Wrong. Racism thrives at Cornell University.
Just consider what Cornell’s very own had to say about their experiences with racism on campus. During Ujamaa Residential College’s Unity Hour this past Monday, students of all ethnicities and races engaged in an emotional dialogue about the racism they experienced at Cornell and off-campus. One Cornellian of color told about an incident in which a group of white C.U. males drove by, threw snowballs, and shouted, “Go back to where you came from!” A Native American student recalled an instance when white students, passing by Akwe:kon, the first residence hall at any U.S. university built to celebrate Native American heritage, cupped their hands over their mouths and wailed out a malicious battle cry. Yet another group of students of color recounted an incident that occurred two weeks ago at D.P. Dough restaurant, in which two white men called them “ignorant ass hos.” When the females protested, the management called the police on them (yes, the women of color) and demanded that they “act civilized.” (As opposed to what? Barbaric?)
Another student of color spoke of a Cornell professor who had questioned her academic integrity after she outperformed the rest of her class on a test earlier this semester. How could a black girl be at the head of the class???!!! he must have thought. Numerous others recounted times they were victimized by racial epithets and made to feel frightened, angered and out of place at Cornell. And don’t forget Charles Holiday, the black Union College student who was called n***** and stabbed by Nathan Poffenbarger ’08 just two years ago. That Poffenbarger was widely recognized as a progressive goes to further my point: racism is intertwined in the social fabric of Cornell.
So why dwell on it? The more we talk about it, the more we divide ourselves.
Wrong. Racism divides us. Ignoring it perpetuates it.
How are we supposed to end racism without addressing it? Pretending it doesn’t exist can only allow it to infect future generations. No longer can we excuse ourselves and say, “Well I’m not a racist,” or “Well I didn’t know racism still exists.” The only way to make racism a part of history is to take a firm, conscious, anti-racist stance.
The first step is to begin dismantling White Privilege. White Americans enjoy the privilege of being white, but are too often unaware that whiteness is privilege or are unwilling to admit it.
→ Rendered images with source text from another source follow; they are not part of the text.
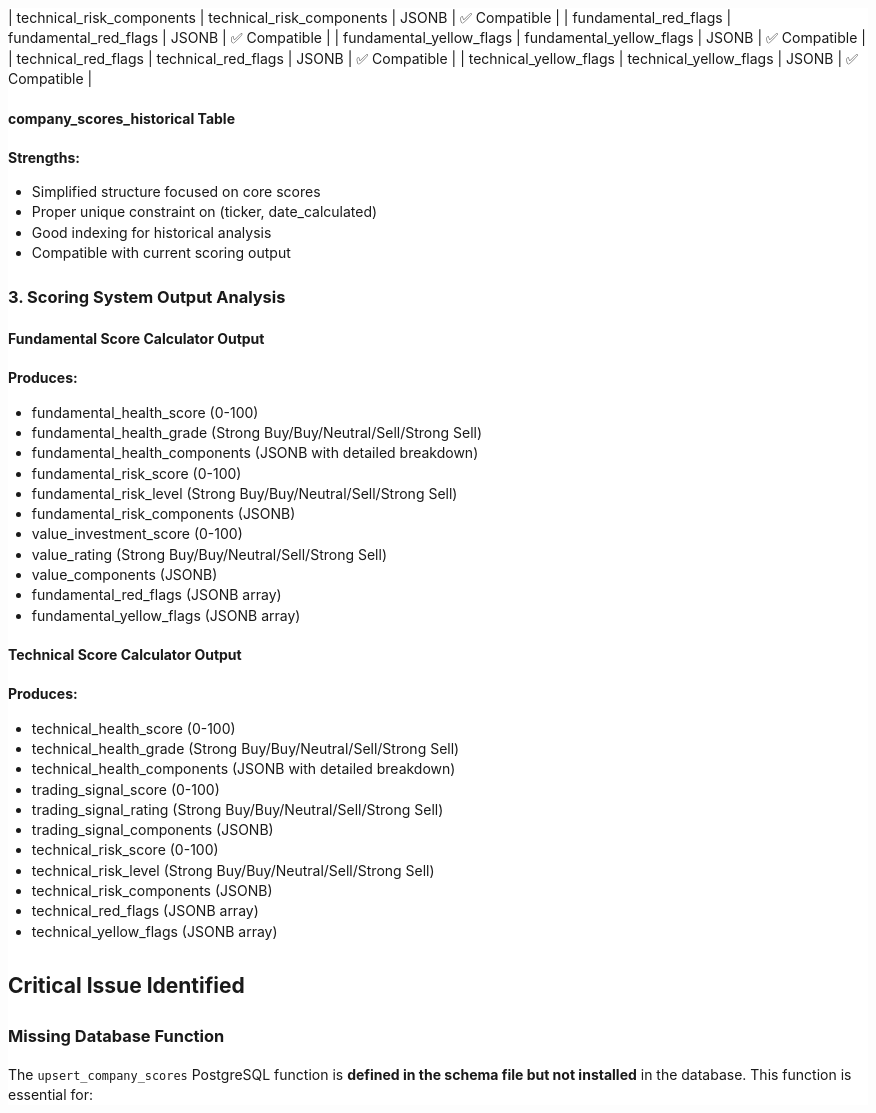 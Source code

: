 | technical_risk_components | technical_risk_components | JSONB | ✅ Compatible |
| fundamental_red_flags | fundamental_red_flags | JSONB | ✅ Compatible |
| fundamental_yellow_flags | fundamental_yellow_flags | JSONB | ✅ Compatible |
| technical_red_flags | technical_red_flags | JSONB | ✅ Compatible |
| technical_yellow_flags | technical_yellow_flags | JSONB | ✅ Compatible |

#### company_scores_historical Table
**Strengths:**
- Simplified structure focused on core scores
- Proper unique constraint on (ticker, date_calculated)
- Good indexing for historical analysis
- Compatible with current scoring output

### 3. Scoring System Output Analysis

#### Fundamental Score Calculator Output
**Produces:**
- fundamental_health_score (0-100)
- fundamental_health_grade (Strong Buy/Buy/Neutral/Sell/Strong Sell)
- fundamental_health_components (JSONB with detailed breakdown)
- fundamental_risk_score (0-100)
- fundamental_risk_level (Strong Buy/Buy/Neutral/Sell/Strong Sell)
- fundamental_risk_components (JSONB)
- value_investment_score (0-100)
- value_rating (Strong Buy/Buy/Neutral/Sell/Strong Sell)
- value_components (JSONB)
- fundamental_red_flags (JSONB array)
- fundamental_yellow_flags (JSONB array)

#### Technical Score Calculator Output
**Produces:**
- technical_health_score (0-100)
- technical_health_grade (Strong Buy/Buy/Neutral/Sell/Strong Sell)
- technical_health_components (JSONB with detailed breakdown)
- trading_signal_score (0-100)
- trading_signal_rating (Strong Buy/Buy/Neutral/Sell/Strong Sell)
- trading_signal_components (JSONB)
- technical_risk_score (0-100)
- technical_risk_level (Strong Buy/Buy/Neutral/Sell/Strong Sell)
- technical_risk_components (JSONB)
- technical_red_flags (JSONB array)
- technical_yellow_flags (JSONB array)

## Critical Issue Identified

### Missing Database Function
The `upsert_company_scores` PostgreSQL function is **defined in the schema file but not installed** in the database. This function is essential for:
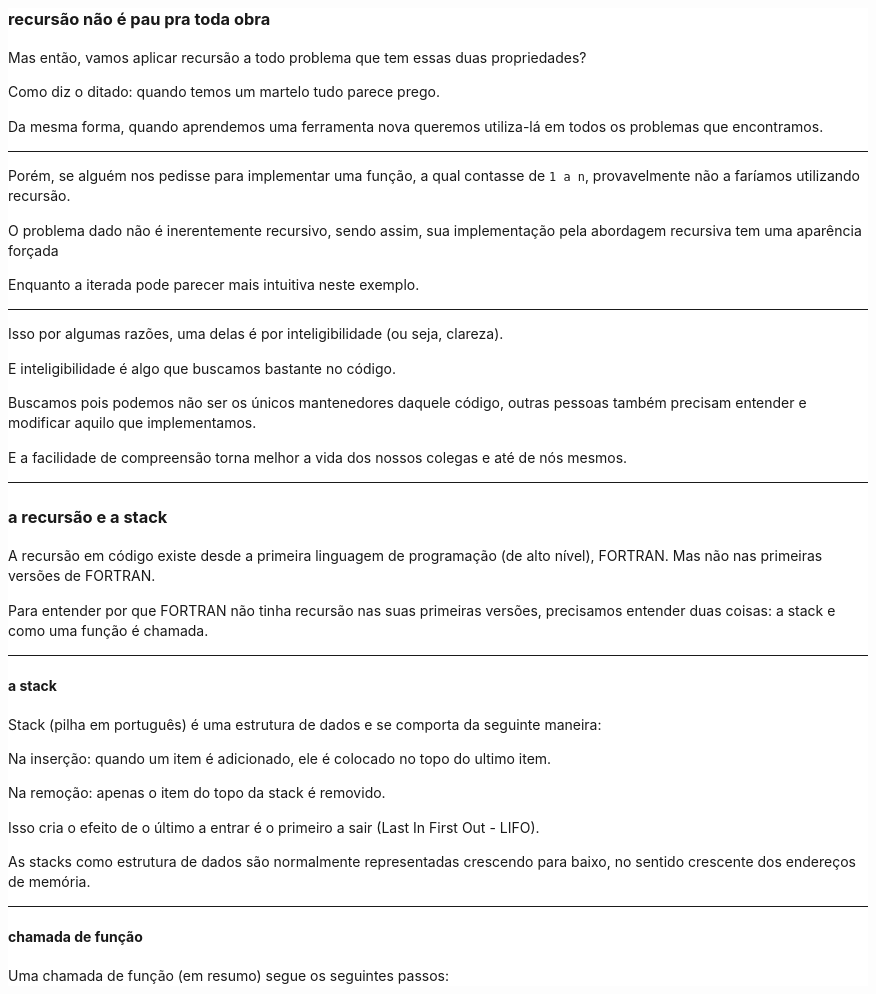 ### recursão não é pau pra toda obra

Mas então, vamos aplicar recursão a todo problema que tem essas duas propriedades?

Como diz o ditado: quando temos um martelo tudo parece prego.

Da mesma forma, quando aprendemos uma ferramenta nova queremos utiliza-lá em todos os problemas que encontramos.

----

Porém, se alguém nos pedisse para implementar uma função, a qual contasse de `1 a n`, provavelmente não a faríamos utilizando recursão.

O problema dado não é inerentemente recursivo, sendo assim, sua implementação pela abordagem recursiva tem uma aparência forçada

Enquanto a iterada pode parecer mais intuitiva neste exemplo.

----

Isso por algumas razões, uma delas é por inteligibilidade (ou seja, clareza).

E inteligibilidade é algo que buscamos bastante no código.

Buscamos pois podemos não ser os únicos mantenedores daquele código, outras pessoas também precisam entender e modificar aquilo que implementamos.

E a facilidade de compreensão torna melhor a vida dos nossos colegas e até de nós mesmos.

----

### a recursão e a stack

A recursão em código existe desde a primeira linguagem de  programação (de alto nível), FORTRAN. Mas não nas primeiras versões de FORTRAN.

Para entender por que FORTRAN não tinha recursão nas suas primeiras versões, precisamos entender duas coisas: a stack e como uma função é chamada.

----

#### a stack

Stack (pilha em português) é uma estrutura de dados e se comporta da seguinte maneira:

Na inserção: quando um item é adicionado, ele é colocado no topo do ultimo item.

Na remoção: apenas o item do topo da stack é removido.

Isso cria o efeito de o último a entrar é o primeiro a sair (Last In First Out - LIFO).

As stacks como estrutura de dados são normalmente representadas crescendo para baixo, no sentido crescente dos endereços de memória.

----

#### chamada de função

Uma chamada de função (em resumo) segue os seguintes passos:
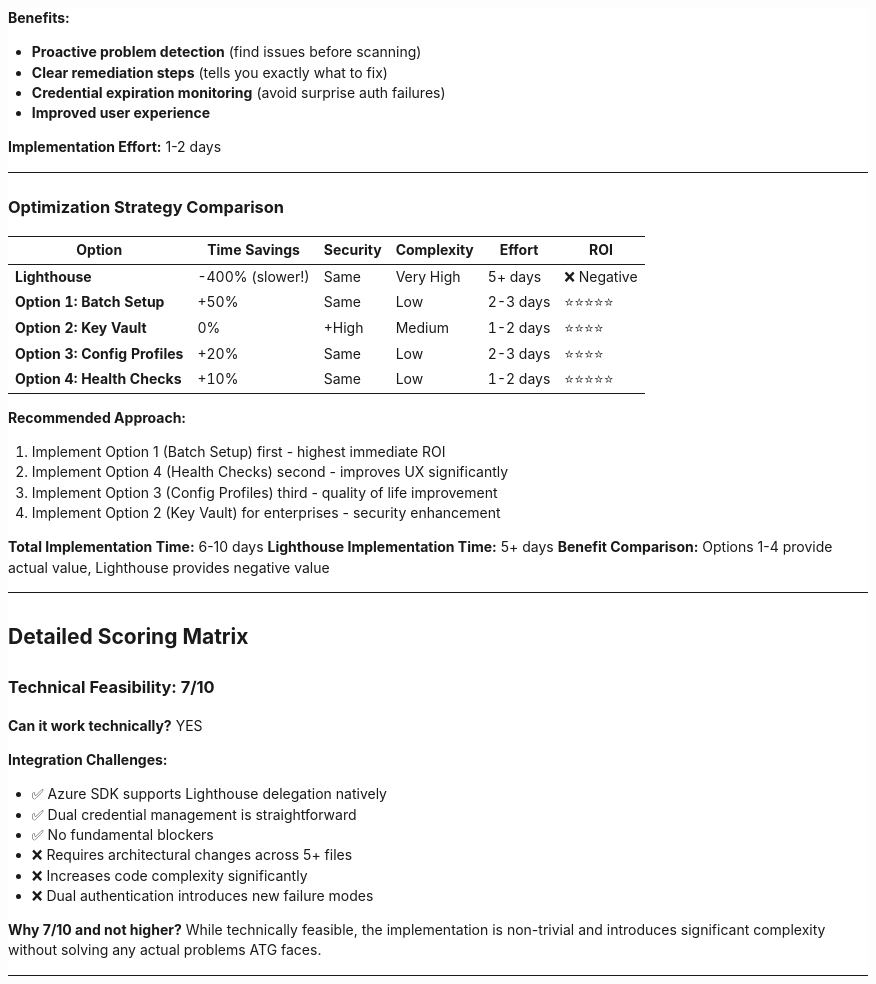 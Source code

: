 **Benefits:**
- **Proactive problem detection** (find issues before scanning)
- **Clear remediation steps** (tells you exactly what to fix)
- **Credential expiration monitoring** (avoid surprise auth failures)
- **Improved user experience**

**Implementation Effort:** 1-2 days

---

### Optimization Strategy Comparison

| Option | Time Savings | Security | Complexity | Effort | ROI |
|--------|--------------|----------|------------|--------|-----|
| **Lighthouse** | -400% (slower!) | Same | Very High | 5+ days | ❌ Negative |
| **Option 1: Batch Setup** | +50% | Same | Low | 2-3 days | ⭐⭐⭐⭐⭐ |
| **Option 2: Key Vault** | 0% | +High | Medium | 1-2 days | ⭐⭐⭐⭐ |
| **Option 3: Config Profiles** | +20% | Same | Low | 2-3 days | ⭐⭐⭐⭐ |
| **Option 4: Health Checks** | +10% | Same | Low | 1-2 days | ⭐⭐⭐⭐⭐ |

**Recommended Approach:**
1. Implement Option 1 (Batch Setup) first - highest immediate ROI
2. Implement Option 4 (Health Checks) second - improves UX significantly
3. Implement Option 3 (Config Profiles) third - quality of life improvement
4. Implement Option 2 (Key Vault) for enterprises - security enhancement

**Total Implementation Time:** 6-10 days
**Lighthouse Implementation Time:** 5+ days
**Benefit Comparison:** Options 1-4 provide actual value, Lighthouse provides negative value

---

## Detailed Scoring Matrix

### Technical Feasibility: 7/10

**Can it work technically?** YES

**Integration Challenges:**
- ✅ Azure SDK supports Lighthouse delegation natively
- ✅ Dual credential management is straightforward
- ✅ No fundamental blockers
- ❌ Requires architectural changes across 5+ files
- ❌ Increases code complexity significantly
- ❌ Dual authentication introduces new failure modes

**Why 7/10 and not higher?**
While technically feasible, the implementation is non-trivial and introduces significant complexity without solving any actual problems ATG faces.

---
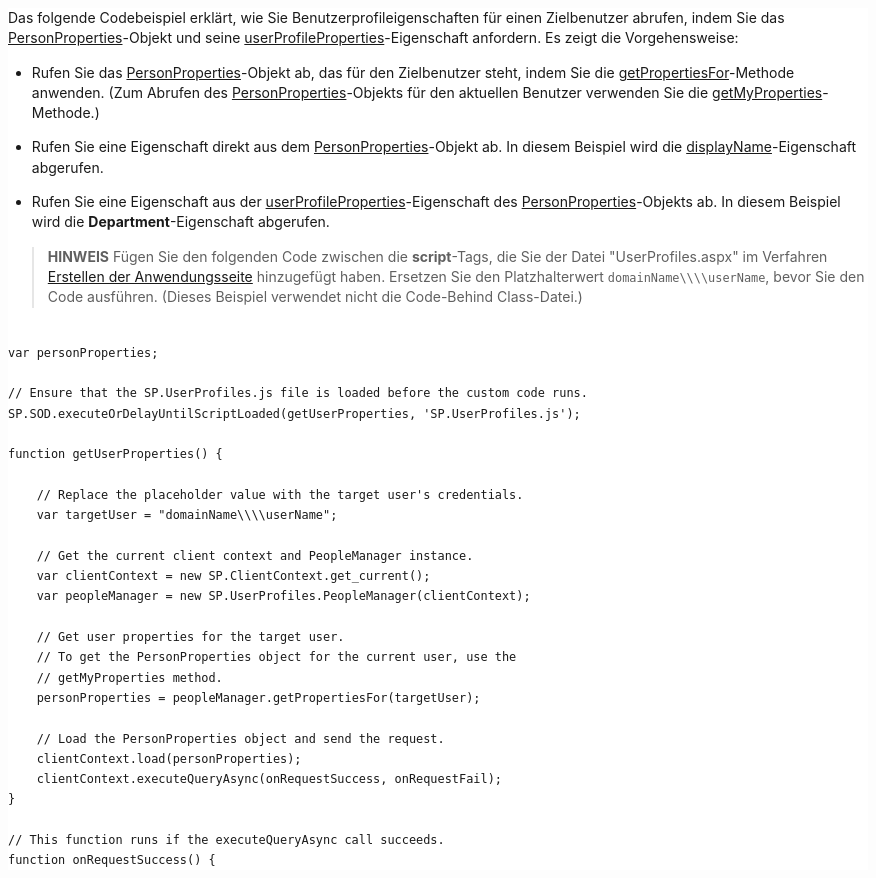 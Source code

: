 Das folgende Codebeispiel erklärt, wie Sie Benutzerprofileigenschaften für einen Zielbenutzer abrufen, indem Sie das  [PersonProperties](http://msdn.microsoft.com/library/0274d97f-b697-f436-2aaf-f5bcf9b70df8%28Office.15%29.aspx)-Objekt und seine  [userProfileProperties](http://msdn.microsoft.com/library/56516666-7425-4993-222f-f745cf266e89%28Office.15%29.aspx)-Eigenschaft anfordern. Es zeigt die Vorgehensweise:
  
    
    

- Rufen Sie das  [PersonProperties](http://msdn.microsoft.com/library/0274d97f-b697-f436-2aaf-f5bcf9b70df8%28Office.15%29.aspx)-Objekt ab, das für den Zielbenutzer steht, indem Sie die  [getPropertiesFor](http://msdn.microsoft.com/library/097464db-2630-4c7a-fd0c-0f333680b5a4%28Office.15%29.aspx)-Methode anwenden. (Zum Abrufen des  [PersonProperties](http://msdn.microsoft.com/library/0274d97f-b697-f436-2aaf-f5bcf9b70df8%28Office.15%29.aspx)-Objekts für den aktuellen Benutzer verwenden Sie die  [getMyProperties](http://msdn.microsoft.com/library/be001abc-a431-8d48-8e6f-161251aa19ac%28Office.15%29.aspx)-Methode.)
    
  
- Rufen Sie eine Eigenschaft direkt aus dem  [PersonProperties](http://msdn.microsoft.com/library/0274d97f-b697-f436-2aaf-f5bcf9b70df8%28Office.15%29.aspx)-Objekt ab. In diesem Beispiel wird die  [displayName](http://msdn.microsoft.com/library/ffc35ed6-5f3e-c86d-6931-97ff9d825a8b%28Office.15%29.aspx)-Eigenschaft abgerufen.
    
  
- Rufen Sie eine Eigenschaft aus der  [userProfileProperties](http://msdn.microsoft.com/library/56516666-7425-4993-222f-f745cf266e89%28Office.15%29.aspx)-Eigenschaft des  [PersonProperties](http://msdn.microsoft.com/library/0274d97f-b697-f436-2aaf-f5bcf9b70df8%28Office.15%29.aspx)-Objekts ab. In diesem Beispiel wird die **Department**-Eigenschaft abgerufen.
    
  

> **HINWEIS**
> Fügen Sie den folgenden Code zwischen die **script**-Tags, die Sie der Datei "UserProfiles.aspx" im Verfahren  [Erstellen der Anwendungsseite](how-to-retrieve-user-profile-properties-by-using-the-javascript-object-model-in.md#bk_CreateAppPage) hinzugefügt haben. Ersetzen Sie den Platzhalterwert `domainName\\\\userName`, bevor Sie den Code ausführen. (Dieses Beispiel verwendet nicht die Code-Behind Class-Datei.) 
  
    
    


```

var personProperties;

// Ensure that the SP.UserProfiles.js file is loaded before the custom code runs.
SP.SOD.executeOrDelayUntilScriptLoaded(getUserProperties, 'SP.UserProfiles.js');

function getUserProperties() {

    // Replace the placeholder value with the target user's credentials.
    var targetUser = "domainName\\\\userName";

    // Get the current client context and PeopleManager instance.
    var clientContext = new SP.ClientContext.get_current();
    var peopleManager = new SP.UserProfiles.PeopleManager(clientContext);

    // Get user properties for the target user.
    // To get the PersonProperties object for the current user, use the
    // getMyProperties method.
    personProperties = peopleManager.getPropertiesFor(targetUser);

    // Load the PersonProperties object and send the request.
    clientContext.load(personProperties);
    clientContext.executeQueryAsync(onRequestSuccess, onRequestFail);
}

// This function runs if the executeQueryAsync call succeeds.
function onRequestSuccess() {

```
For a quick introduction to the topic, let me ask my fellow white students: are you regularly asked to speak on behalf of your race? Are you frequently watched with a vigilante eye at department stores? Do people cross the street at night so that they do not have to pass next to you? Does anyone think you got into Cornell because of the color of your skin? Most likely, you answered in the negative. And these are but a few examples of White Privilege.
So how has it come to be that so many white Americans refuse to acknowledge their privilege? Why is it so hard for us to admit that white men acquired financial and human capital while holding other demographics legally inferior? Why do we insist that affirmative action policies have disproportionately served people of color, when white women are (and always have been) the biggest beneficiaries of these statutes? Why do we feel that we have to deny the historical struggle of racially oppressed peoples to justify the achievements of our parents and grandparents?
These questions require answering, but before that, they must be asked. They must be asked daily, and we must seriously meditate on them if we are to create a just society.
Long overdue is such an academic concentration that problematizes privilege and employs innovative ways of understanding. Long overdue is a concentration in which students simultaneously study racist policy and ally with underserved communities so that they may realize their own dreams on their own terms. By no means am I touting the SJS&PS concentration as the panacea to all the social ills that plague our campus, but the concentration seems to be a necessary step toward creating social justice at Cornell.